Despite the recent weakness in Nearby Crude Oil on the daily chart, the weekly and monthly charts are showing quite a bit of resiliency. Both of these charts suggest the market may be in a position to breakout to the upside which could be the reason why traders are coming in to support the market on short-term sell-offs.
Fundamentally, gains seem to be capped by high inventories, but the continuing improvement in the U.S. economy coupled with a spattering of geopolitical events have helped maintain a strong uptrend. The recent sell-off in crude oil from late June to mid-July was met with strong buying which has the market poised to begin August within striking distance of a breakout to the upside.
Technically, crude oil has been trading inside a powerful triangle chart pattern with a strong upside bias. This chart pattern tends to indicate impending volatility.
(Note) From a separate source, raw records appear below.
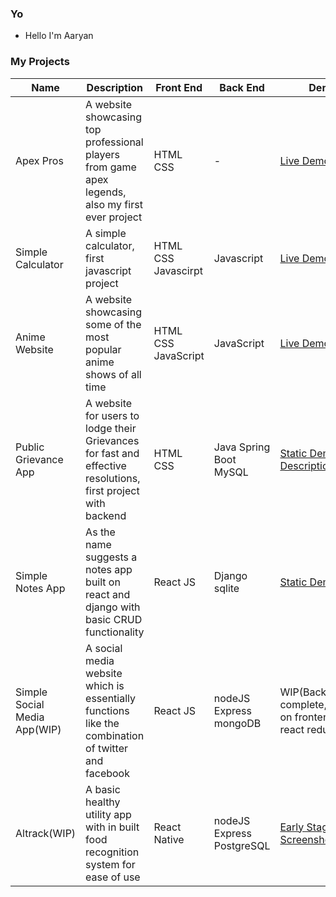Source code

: ### Yo
- Hello I'm Aaryan
                     

### My Projects

| Name | Description | Front End | Back End | Demo | Repo |
| --- | --- | --- | --- | --- | --- |
| Apex Pros | A website showcasing top professional players from game apex legends, also my first ever project | HTML CSS | - |  <a href="https://aaryan-thakur.github.io/Apex-Pros/">Live Demo</a> |  <a href="https://github.com/Aaryan-Thakur/Apex-Pros/">Repo</a> |
| Simple Calculator| A simple calculator, first javascript project | HTML CSS Javascirpt | Javascript | <a href="https://aaryan-thakur.github.io/Calculator/">Live Demo</a> | <a href="https://github.com/Aaryan-Thakur/Calculator">WIP</a> |
| Anime Website | A website showcasing some of the most popular anime shows of all time | HTML CSS JavaScript | JavaScript |  <a href="https://aaryan-thakur.github.io/anime-website/">Live Demo</a> |  <a href="https://github.com/Aaryan-Thakur/anime-website">Repo</a> |
| Public Grievance App | A website for users to lodge their Grievances for fast and effective resolutions, first project with backend | HTML CSS | Java Spring Boot MySQL |  <a href="https://www.youtube.com/watch?v=tx0ora2t3Dw">Static Demo</a> and  <a href="https://github.com/Aaryan-Thakur/Public_Grievance_Program/blob/test/README.md">Description</a> |  <a href="https://github.com/Aaryan-Thakur/Public_Grievance_Program">Repo</a>|
| Simple Notes App | As the name suggests a notes app built on react and django with basic CRUD functionality | React JS | Django sqlite| <a href="https://www.youtube.com/watch?v=RqRzEnYdJ6c">Static Demo</a> |  <a href="https://github.com/Aaryan-Thakur/Notes-App">Repo</a>|
| Simple Social Media App(WIP) | A social media website which is essentially functions like the combination of twitter and facebook | React JS |nodeJS Express mongoDB| WIP(Backend complete,Working on frontend and react redux) | <a href="https://github.com/Aaryan-Thakur/Public_Grievance_Program">Repo</a>|
| Altrack(WIP) | A basic healthy utility app with in built food recognition system for ease of use | React Native |nodeJS Express PostgreSQL| <a href="https://github.com/Aaryan-Thakur/Altrack/tree/main">Early Stage Screenshots</a> | <a href="https://github.com/Aaryan-Thakur/Altrack/tree/main">Repo</a>|
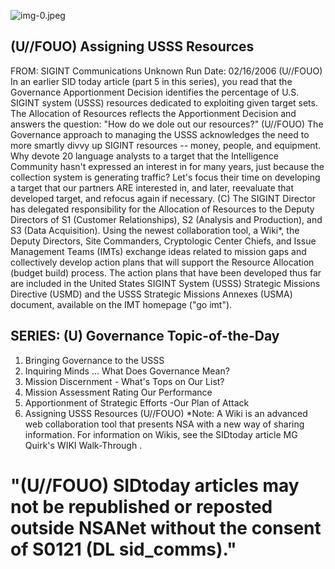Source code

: ![img-0.jpeg](img-0.jpeg)

## (U//FOUO) Assigning USSS Resources

FROM: SIGINT Communications
Unknown
Run Date: 02/16/2006
(U//FOUO) In an earlier SID today article (part 5 in this series), you read that the Governance Apportionment Decision identifies the percentage of U.S. SIGINT system (USSS) resources dedicated to exploiting given target sets. The Allocation of Resources reflects the Apportionment Decision and answers the question: "How do we dole out our resources?"
(U//FOUO) The Governance approach to managing the USSS acknowledges the need to more smartly divvy up SIGINT resources -- money, people, and equipment. Why devote 20 language analysts to a target that the Intelligence Community hasn't expressed an interest in for many years, just because the collection system is generating traffic? Let's focus their time on developing a target that our partners ARE interested in, and later, reevaluate that developed target, and refocus again if necessary.
(C) The SIGINT Director has delegated responsibility for the Allocation of Resources to the Deputy Directors of S1 (Customer Relationships), S2 (Analysis and Production), and S3 (Data Acquisition). Using the newest collaboration tool, a Wiki*, the Deputy Directors, Site Commanders, Cryptologic Center Chiefs, and Issue Management Teams (IMTs) exchange ideas related to mission gaps and collectively develop action plans that will support the Resource Allocation (budget build) process. The action plans that have been developed thus far are included in the United States SIGINT System (USSS) Strategic Missions Directive (USMD) and the USSS Strategic Missions Annexes (USMA) document, available on the IMT homepage ("go imt").

## SERIES: (U) Governance Topic-of-the-Day

1. Bringing Governance to the USSS
2. Inquiring Minds ... What Does Governance Mean?
3. Mission Discernment - What's Tops on Our List?
4. Mission Assessment Rating Our Performance
5. Apportionment of Strategic Efforts -Our Plan of Attack
6. Assigning USSS Resources
(U//FOUO) *Note: A Wiki is an advanced web collaboration tool that presents NSA with a new way of sharing information. For information on Wikis, see the SIDtoday article MG Quirk's WIKI Walk-Through .

# "(U//FOUO) SIDtoday articles may not be republished or reposted outside NSANet without the consent of S0121 (DL sid_comms)."
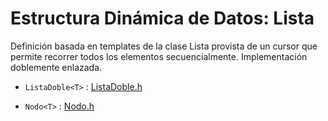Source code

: # Estructura Dinámica de Datos: Lista

Definición basada en templates de la clase Lista provista de un cursor que permite recorrer todos los elementos secuencialmente. Implementación doblemente enlazada.


* `ListaDoble<T>` : [ListaDoble.h](../master/src/ListaDoble.h)
    
* `Nodo<T>` : [Nodo.h](../src/Nodo.h)

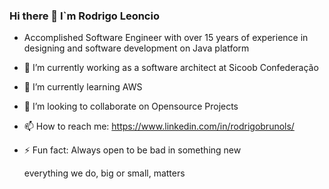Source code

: ### Hi there 👋 I`m Rodrigo Leoncio

<!--
**rodrigobrunols/rodrigobrunols** is a ✨ _special_ ✨ repository because its `README.md` (this file) appears on your GitHub profile.
-->

* Accomplished Software Engineer with over 15 years of experience in designing and software development on Java platform

- 🔭 I’m currently working as a software architect at Sicoob Confederação
- 🌱 I’m currently learning AWS
- 👯 I’m looking to collaborate on Opensource Projects 
- 📫 How to reach me: https://www.linkedin.com/in/rodrigobrunols/
- ⚡ Fun fact: Always open to be bad in something new

  everything we do, big or small, matters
Since bottoming in January 2014 at $87.26 the market had produced five consecutive months of higher-highs until it reached a level of $107.50 in June. At that time it traded to the bullish side of the triangle, but the volume wasn’t there to support a breakout.
If you recall, that breakout rally was fueled by geopolitical events in Iraq, but the high supply and the easing of tensions made the high price attractive to hedgers, leading to a corrective break in July. This month, buyers came in to support the market on a pull-back into a pair of 50% support levels at $98.85 to $97.38. The subsequent rally put the market back in contention for further upside action.
On the weekly chart, the zig-zagging higher-bottom, higher-top chart pattern clearly shows investors are buying crude oil on the breaks with speculators buying the breakouts. As long as the investors continue to support the market in this manner, the uptrend should continue, but it is going to take another geopolitical event to draw the attention of the speculators to take this market through the top.
After making a top in late June at $106.64 and breaking almost $8.00, buyers came in to support September Crude Oil futures to produce a fast retracement into $102.66 to $103.60. Selling came in as expected, but the break has not been severe enough to rule out another strong attempt to make a new high for the year.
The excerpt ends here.